Perhaps this should be the goal instead of upgrading webpack from version 3 to 5.
Excellent question. I do think foreman-js might become obsolete, in favor of including certain parts in Foreman core. Since there is no transpilation going on, I think everything would live in the global namespace and plugins might be able to “just use” what core provides.
Today we’re on Rails 6.0 (people are working on Rails 6.1/6.2), but it would be very interesting to see how much a very minimal proof of concept using Foreman and Rails 7 without webpack would bring. If we can even just show the login screen (which is React rendered), that could give us some idea.
@ezr-ondrej since you’re working on the Rails migration, do you have any idea how feasible it would be to run on Rails 7 in a development setup?
We will still need to ship the modules somehow because we do support offline setups which can’t access the internet. However, it will be interesting to see how can most efficiently deal with this.
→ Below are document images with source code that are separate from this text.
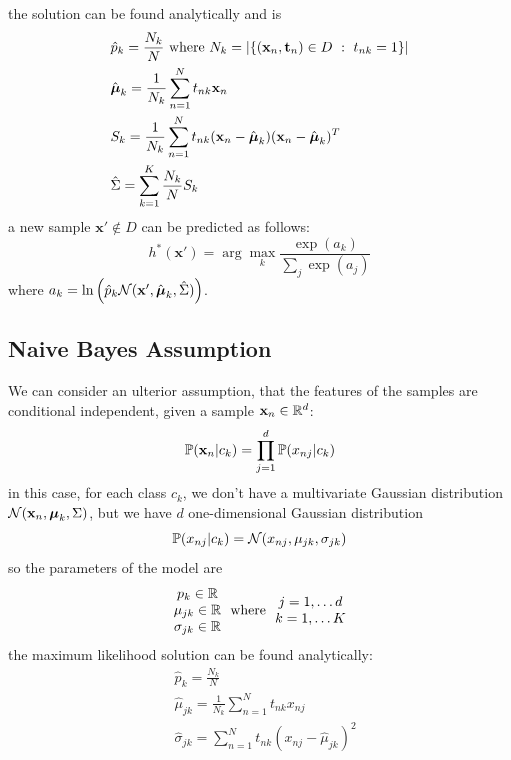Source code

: \documentclass[10pt, letterpaper]{report}
\begin{document}
the solution can be found analytically and is\begin{align}
    &\hat p_k=\frac{N_k}{N}\text{ where }N_k=|\{(\mathbf x_n,\mathbf t_n)\in D \ : \ t_{nk}=1\}|\\
    &\hat{{\boldsymbol{\mu}}}_k=\frac{1}{N_k}\sum_{n=1}^Nt_{nk}\mathbf x_n\\ 
    &S_k=\frac{1}{N_k}\sum_{n=1}^Nt_{nk}(\mathbf x_n-\hat{{\boldsymbol{\mu}}}_k)(\mathbf x_n-\hat{{\boldsymbol{\mu}}}_k)^T\\
    &\hat \Sigma = \sum_{k=1}^{K}\frac{N_k}{N}S_k
\end{align}
a new sample $\mathbf x'\notin D$ can be predicted as follows:\begin{equation}
    h^*(\mathbf x')=\arg\max_k\frac{\exp(a_k)}{\sum_j\exp(a_j)}
\end{equation}
where $a_k=\ln\left(\hat p_k\mathcal N(\mathbf x',\hat{{\boldsymbol{\mu}}}_k,\hat\Sigma)\right)$.
\subsection{Naive Bayes Assumption}
We can consider an ulterior assumption, that the features of the samples are conditional independent, given a sample $\mathbf x_n\in {\mathbb R}^d$:\begin{equation}
    {\mathbb P}(\mathbf x_n|c_k)=\prod_{j=1}^d{\mathbb P}(x_{nj}|c_k)
\end{equation}
in this case, for each class $c_k$, we don't have a multivariate Gaussian distribution $\mathcal N(\mathbf x_n,{\boldsymbol{\mu}}_k,\Sigma)$, but we have $d$ one-dimensional Gaussian distribution\begin{equation}
    {\mathbb P}(x_{nj}|c_k)=\mathcal N(x_{nj},\mu_{jk},\sigma_{jk})
\end{equation}so the parameters of the model are
\begin{equation}
    \begin{matrix}
        p_k\in\R\\ 
        \mu_{jk}\in \R\\ 
        \sigma_{jk}\in \R
    \end{matrix} \ \text{ where } \ 
    \begin{matrix}
        j=1,\dots d\\ k=1,\dots K
    \end{matrix}
\end{equation}
the maximum likelihood solution can be found analytically:\begin{align}
    &\hat p_k=\frac{N_k}{N}\\ 
    &\hat\mu_{jk}=\frac{1}{N_k}\sum_{n=1}^Nt_{nk}x_{nj}\\
    &\hat\sigma_{jk}=\sum_{n=1}^Nt_{nk}(x_{nj}-\hat\mu_{jk})^2
\end{align}
\end{document}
That’s interesting. Would that mean we’d have to ship the whole node_modules directory? Does that mean we could patch JS files on production like setups?
It should take some investigation. What it relies on is having ECMAScript Modules. Webpack has traditionally been used because browsers didn’t implement this, but by now we can rely on browsers to do so.
Looking at importmap-rails it looks like you can ship a node_modules directory and patch the JS files. It all becomes plain file serving again instead of transpilation.
This may have serious consequences for how we ship things though. Needing a complete node_modules directory can be quite large. On the other hand, if we don’t need any development tooling (babel, webpack, etc) it may be much smaller than what we have today.
Another thing that would be interesting to see is wether we can avoid the duplication of node_modules across plugins that makes their 1.5GB * plugins amount which can easily become 10GB… based on what we saw in @Shimon_Shtein container POC, please correct me if I am wrong…
Maybe if it’s part of the assets pipeline it will solve the duplication.
Also we don’t want to load huge bundle files, but if foreman-js vendor will just store all the supported libs versions and on run time it will just add lib per html head script, e.g <script …react.js><script… patternfly.js> then I guess it’d be a good solution.
I think esbuild might be a really cool option to get away from webpack.
But if I understand the two videos above correctly, import maps alone would require us all (foreman, katello, and all other plugins) to restructure almost every component, switch to CSS from scss, and would likely require a ton of other random replace/rewrites of imported component libraries.
Perhaps you could have esbuild only compile the scss to css, and have import-maps handle react, but even then the work involved would largely be a restructure of all react components.
No small amount of work.
I’m also curious to see if the whole thing would explode when you attempt to render a Patternfly component.
I’m definitely on board for faster compilation and the centralization of modules (and deleting foreman-js ).
My only concern is how possible is this really?
If the problem is node modules and not wanting to repeat them in each plugin, have we considered using something like single-spa or other micro-frontend infrastructures with import maps within the parent?
I’ve done that before and although the parent had a bit of a bulky node_modules file, all child apps were fed from there, meaning a single node_modules to rule them all. Micro-frontends also support parent state much in the same way we have our redux stores passed around today.
The benefit of that path would be that the majority of the front-end codebase could be left alone, it would just be creating a new framework to patch things into.
TLDR: If you are planning on a rewrite of all our front-end applications, we should probably also consider some more proven web technologies no?
as for the React render/returned JSX that needs to be wrapped by htm function,
I was thinking that we could add a centralized render wrapper in core that would take care of it,
but then it is still a lot of work to update each and every component we use, and probably means we can’t import directly from Patternfly(?)
but maybe we can use a modified version of React that parse the JSX as a htm string,
not sure if that would work well, but I am sure it’s a very ugly solution.
so, in this case, we could use the other suggestion of esbuild.